Y un tercer nivel es quien simplemente aparenta o quiere dar la impresión de que posee o ampara el verdadero lujo creador, por ejemplo, aquellos que especulan o trafican con la belleza o el arte, y obtienen de ellos beneficios. Gran parte del actual mercado del arte, que especula con su valor de mercado, están en este tercer nivel inferior a los otros dos: son aquellos que se sitúan en la equivalencia entre poseer y tener poder sobre el valor de posesión, que todavía es algo más menor aún. Y así vamos bajando hasta llegar a quienes simplemente disfrutan del aroma lejano del proceso creador, quienes lo descomponen, lo convierten en un consumo, o hacen turismo ocasional, hacia su aura lejana.

Nuestra civilización cree que es lo mismo el valor y el poder, cuando en realidad, son dos hemisferios completamente lejanos entre sí. Por ejemplo, hay personas que no valen nada profesionalmente, pero se obsesionan con conseguir poder en su sector, porque de esta manera, creen poder sustituir la falta de aprecio de los demás con el poder de decisión sobre ellos. Quienes se afanan en  escalar en reconocimientos y en capacidad de sumisión ritual entre los demás, creen poder hacer equivaler lo que reciben de esa manera con lo que les daría un proceso de auto-reconocimiento fundado en hacer bien las cosas ante sí mismos o en experimentar ese inmenso placer de ver fluir la creación de entre las yemas de sus propios dedos. El vacío de no generar  esa inmensa diseminación, creen poder sustituirlo con la impresión de consagración que les produce el reconocimiento en un contexto, en un escalafón, o de una cantidad de dinero en su poder. Esas equivalencias, sin embargo, no son reales.

Esta es mi impresión profunda, la de que en realidad esas equivalencias son quimeras. Ni el posesor de la obra de arte llegará nunca a sentir el lujo de crear, ni el poseedor de poder o reconocimiento mediante un ritual o una equivalencia acordada arbitrariamente podrá satisfacer su íntima inseguridad y frustración, por no ser realmente nada. Los verdaderos lujos son mucho más difíciles de conseguir y están alojados en el secreto interior de la vida misma, y todos sabemos que son inimitables y únicos, joyas que cada día nos ofrece, fastuosos despliegues de la simple existencia, a menudo vinculados a cosas tan mínimas como una ráfaga de aire fresco o el dorado brillo de una brizna de hierba. A veces sentimos, ese fugaz resplandor, de lo que es realmente codiciado, de lo único, que se nos escapa del alcance, en un cielo, en una idea, en una nota musical.

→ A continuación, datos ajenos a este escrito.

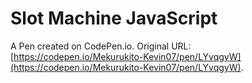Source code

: # Slot Machine JavaScript

A Pen created on CodePen.io. Original URL: [https://codepen.io/Mekurukito-Kevin07/pen/LYvqgyW](https://codepen.io/Mekurukito-Kevin07/pen/LYvqgyW).

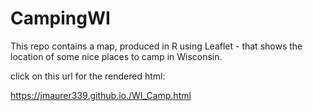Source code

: # CampingWI
This repo contains a map, produced in R using Leaflet - that shows the location of some nice places to camp in Wisconsin.

click on this url for the rendered html: 


https://jmaurer339.github.io./WI_Camp.html



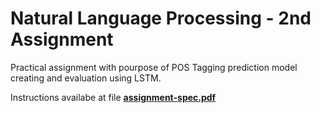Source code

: # Natural Language Processing - 2nd Assignment

Practical assignment with pourpose of POS Tagging prediction model creating and evaluation using LSTM.

Instructions availabe at file [**assignment-spec.pdf**](assignment-spec.pdf)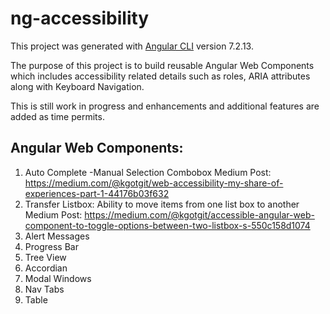 # ng-accessibility

This project was generated with [Angular CLI](https://github.com/angular/angular-cli) version 7.2.13.

The purpose of this project is to build reusable Angular Web Components which includes accessibility related details such as roles, ARIA attributes along with Keyboard Navigation.

This is still work in progress and enhancements and additional features are added as time permits.

## Angular Web Components:

1) Auto Complete -Manual Selection Combobox
Medium Post:  https://medium.com/@kgotgit/web-accessibility-my-share-of-experiences-part-1-44176b03f632
2) Transfer Listbox: Ability to move items from one list box to another
Medium Post:  https://medium.com/@kgotgit/accessible-angular-web-component-to-toggle-options-between-two-listbox-s-550c158d1074
3) Alert Messages
4) Progress Bar
5) Tree View
6) Accordian
7) Modal Windows
8) Nav Tabs
9) Table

Nosotros, en realidad, no podemos hacer que nada sea igual a eso. El lujo, por su esencia, se basta a sí mismo, no puede engarzarse, aplaudirse, ni comprarse, ni forzarse mediante ninguna astucia. Esa disolución de placer y energía, que arrasa todas las barreras, es algo verdaderamente propio, que no se puede poner en venta, ni se puede comprar para revestirse uno con ella. Tampoco es posible violar su naturaleza mediante groseras fuerzas, que al final, resultan vacías y ridículas, porque no podemos fingir que tenemos más de lo que tenemos,  como no podemos aumentar ni un centímetro nuestra estatura.